*HOW TO COMPLETE THIS TASK:* Print every entry again, precisely as written.

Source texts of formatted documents

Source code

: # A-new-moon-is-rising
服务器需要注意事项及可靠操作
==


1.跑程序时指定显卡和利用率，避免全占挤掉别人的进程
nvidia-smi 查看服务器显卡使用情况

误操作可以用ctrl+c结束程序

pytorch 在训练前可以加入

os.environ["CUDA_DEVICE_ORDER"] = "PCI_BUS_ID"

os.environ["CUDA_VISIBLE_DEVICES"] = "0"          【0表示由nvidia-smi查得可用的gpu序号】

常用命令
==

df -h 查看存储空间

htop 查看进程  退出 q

*RESULT OF THE EXERCISE:*
Source code

: # A-new-moon-is-rising
服务器需要注意事项及可靠操作
==


1.跑程序时指定显卡和利用率，避免全占挤掉别人的进程
nvidia-smi 查看服务器显卡使用情况

误操作可以用ctrl+c结束程序

pytorch 在训练前可以加入

os.environ["CUDA_DEVICE_ORDER"] = "PCI_BUS_ID"

os.environ["CUDA_VISIBLE_DEVICES"] = "0"          【0表示由nvidia-smi查得可用的gpu序号】

常用命令
==

df -h 查看存储空间

htop 查看进程  退出 q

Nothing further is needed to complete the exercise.